Faculty presents 2017 Distinguished Alumna and Alumnus Awards on University Day
Since 1971, the faculty has presented the Distinguished Alumna and Alumnus Awards on University Day to recognize those Tar Heels who have made outstanding contributions to humanity. The five 2017 honorees come from the fields of public health, mathematics, literature, law and theater.
Lansky works at the Centers for Disease Control and Prevention (CDC), where she is the senior adviser for strategy in the Program Performance and Evaluation Office. Formerly she served on assignment from CDC as the director of the White House Office on National AIDS Policy. Lansky has published extensively in scientific journals on issues such as heterosexual transmission of HIV, prevention of perinatal HIV transmission, prevention of blood-borne infections among persons who inject drugs and sampling methods for reaching high-risk populations. Lansky earned a doctorate and master’s in public health in health behavior, with a minor in epidemiology, from the Gillings School of Global Public Health. In 2010, she set up the Lansky Family Scholarship at Carolina in the department of health behavior to honor and recognize her parents’ commitment to education and public health.
Berrien Moore III
Moore was trained as a pure mathematician, receiving his bachelor of science in mathematics from Carolina in 1963 and his doctorate from the University of Virginia in 1969. His early work dealt with toeplitz operators and intertwining transformations. He began his journey into earth sciences with a fellowship from the Woods Hole Oceanographic Institution (1976–77). His scientific work on the global carbon cycle used innovative mathematical models to probe both terrestrial and oceanic systems. In 1988, Moore became chair of the Space and Earth Science Advisory Committee, NASA’s senior science advisory committee, and later received the NASA Distinguished Public Service Medal, the agency’s highest civilian honor. In the summer of 2010, Moore joined the University of Oklahoma, where he holds the Chesapeake Energy Corporation Chair in climate studies.
Judith Phillips Stanton
Stanton’s The Collected Letters of Charlotte Smith (2004) has been foundational in restoring the reputation of this late 18th-century poet and novelist as the first Romantic poet. Smith wrote Elegiac Sonnets in 1783 while she was in debtor’s prison with her husband and children, and published longer works that celebrated the individual while deploring social injustice and the British class system. William Wordsworth identified Smith as an important influence on the Romantic movement. Stanton compiled and edited her book on Smith for more than 26 years while working as a university professor and independent scholar. She led efforts to establish gender studies at the University of Wisconsin Eau Claire and Clemson University. She has also published four historical romances, a contemporary equestrian suspense and her first chapbook of poetry. She earned her doctorate from Carolina in 1978.

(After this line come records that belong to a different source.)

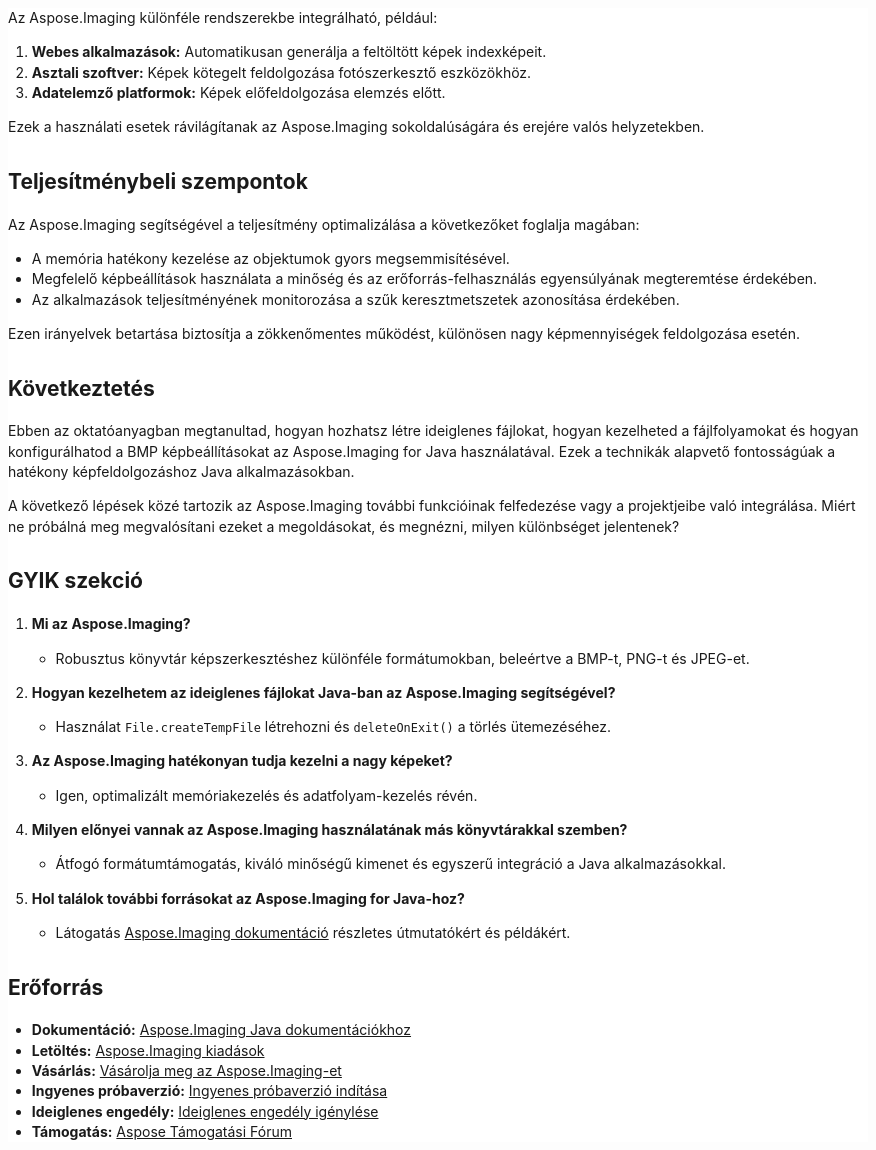 Az Aspose.Imaging különféle rendszerekbe integrálható, például:

1. **Webes alkalmazások:** Automatikusan generálja a feltöltött képek indexképeit.
2. **Asztali szoftver:** Képek kötegelt feldolgozása fotószerkesztő eszközökhöz.
3. **Adatelemző platformok:** Képek előfeldolgozása elemzés előtt.

Ezek a használati esetek rávilágítanak az Aspose.Imaging sokoldalúságára és erejére valós helyzetekben.

## Teljesítménybeli szempontok

Az Aspose.Imaging segítségével a teljesítmény optimalizálása a következőket foglalja magában:

- A memória hatékony kezelése az objektumok gyors megsemmisítésével.
- Megfelelő képbeállítások használata a minőség és az erőforrás-felhasználás egyensúlyának megteremtése érdekében.
- Az alkalmazások teljesítményének monitorozása a szűk keresztmetszetek azonosítása érdekében.

Ezen irányelvek betartása biztosítja a zökkenőmentes működést, különösen nagy képmennyiségek feldolgozása esetén.

## Következtetés

Ebben az oktatóanyagban megtanultad, hogyan hozhatsz létre ideiglenes fájlokat, hogyan kezelheted a fájlfolyamokat és hogyan konfigurálhatod a BMP képbeállításokat az Aspose.Imaging for Java használatával. Ezek a technikák alapvető fontosságúak a hatékony képfeldolgozáshoz Java alkalmazásokban.

A következő lépések közé tartozik az Aspose.Imaging további funkcióinak felfedezése vagy a projektjeibe való integrálása. Miért ne próbálná meg megvalósítani ezeket a megoldásokat, és megnézni, milyen különbséget jelentenek?

## GYIK szekció

1. **Mi az Aspose.Imaging?**
   - Robusztus könyvtár képszerkesztéshez különféle formátumokban, beleértve a BMP-t, PNG-t és JPEG-et.

2. **Hogyan kezelhetem az ideiglenes fájlokat Java-ban az Aspose.Imaging segítségével?**
   - Használat `File.createTempFile` létrehozni és `deleteOnExit()` a törlés ütemezéséhez.

3. **Az Aspose.Imaging hatékonyan tudja kezelni a nagy képeket?**
   - Igen, optimalizált memóriakezelés és adatfolyam-kezelés révén.

4. **Milyen előnyei vannak az Aspose.Imaging használatának más könyvtárakkal szemben?**
   - Átfogó formátumtámogatás, kiváló minőségű kimenet és egyszerű integráció a Java alkalmazásokkal.

5. **Hol találok további forrásokat az Aspose.Imaging for Java-hoz?**
   - Látogatás [Aspose.Imaging dokumentáció](https://reference.aspose.com/imaging/java/) részletes útmutatókért és példákért.

## Erőforrás

- **Dokumentáció:** [Aspose.Imaging Java dokumentációkhoz](https://reference.aspose.com/imaging/java/)
- **Letöltés:** [Aspose.Imaging kiadások](https://releases.aspose.com/imaging/java/)
- **Vásárlás:** [Vásárolja meg az Aspose.Imaging-et](https://purchase.aspose.com/buy)
- **Ingyenes próbaverzió:** [Ingyenes próbaverzió indítása](https://releases.aspose.com/imaging/java/)
- **Ideiglenes engedély:** [Ideiglenes engedély igénylése](https://purchase.aspose.com/temporary-license/)
- **Támogatás:** [Aspose Támogatási Fórum](https://forum.aspose.com/c/imaging/10)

Stevens, a member of the University Board of Trustees, is an attorney with the Smith Anderson Law Firm in Raleigh. He served five terms in the N.C. Senate from 2003 to 2013, where he co-chaired the education/higher education committee and the appropriations committee. Before entering politics, Stevens served 16 years as the county manager of Wake County from 1994 to 2000. Stevens previously served on the University Board of Trustees from 1995 to 2003, including two years as chair. He received a bachelor of arts degree in political science in 1970, a juris doctor degree in 1974 and a master of public administration degree in 1978 – all from Carolina. Both the School of Law and the School of Government have scholarships named for Stevens. He is a member of the Order of the Golden Fleece, Carolina’s oldest honorary society.
Wiley is a North Carolina-based playwright and actor whose compelling works of documentary theater yield rich and powerful journeys to milestones and turning points of a cultural history. His overriding goal is expanding cultural awareness for audiences of all ages through sharing dynamic portrayals based on pivotal moments in African-American history and, in doing so, helping to unveil a richer picture of the total American experience. His plays have been seen in settings ranging from The Shakespeare Theatre in Washington, D.C., to the finale of the Freedom Riders 50th Reunion in Jackson, Mississippi. His newest play Leaving Eden: An American Fable, will premiere at Carolina in spring of 2018. He earned a master’s degree in fine arts from Carolina in 2004 and is a former Lehman-Brady Visiting Joint Chair Professor at Duke University’s Center for Documentary Studies.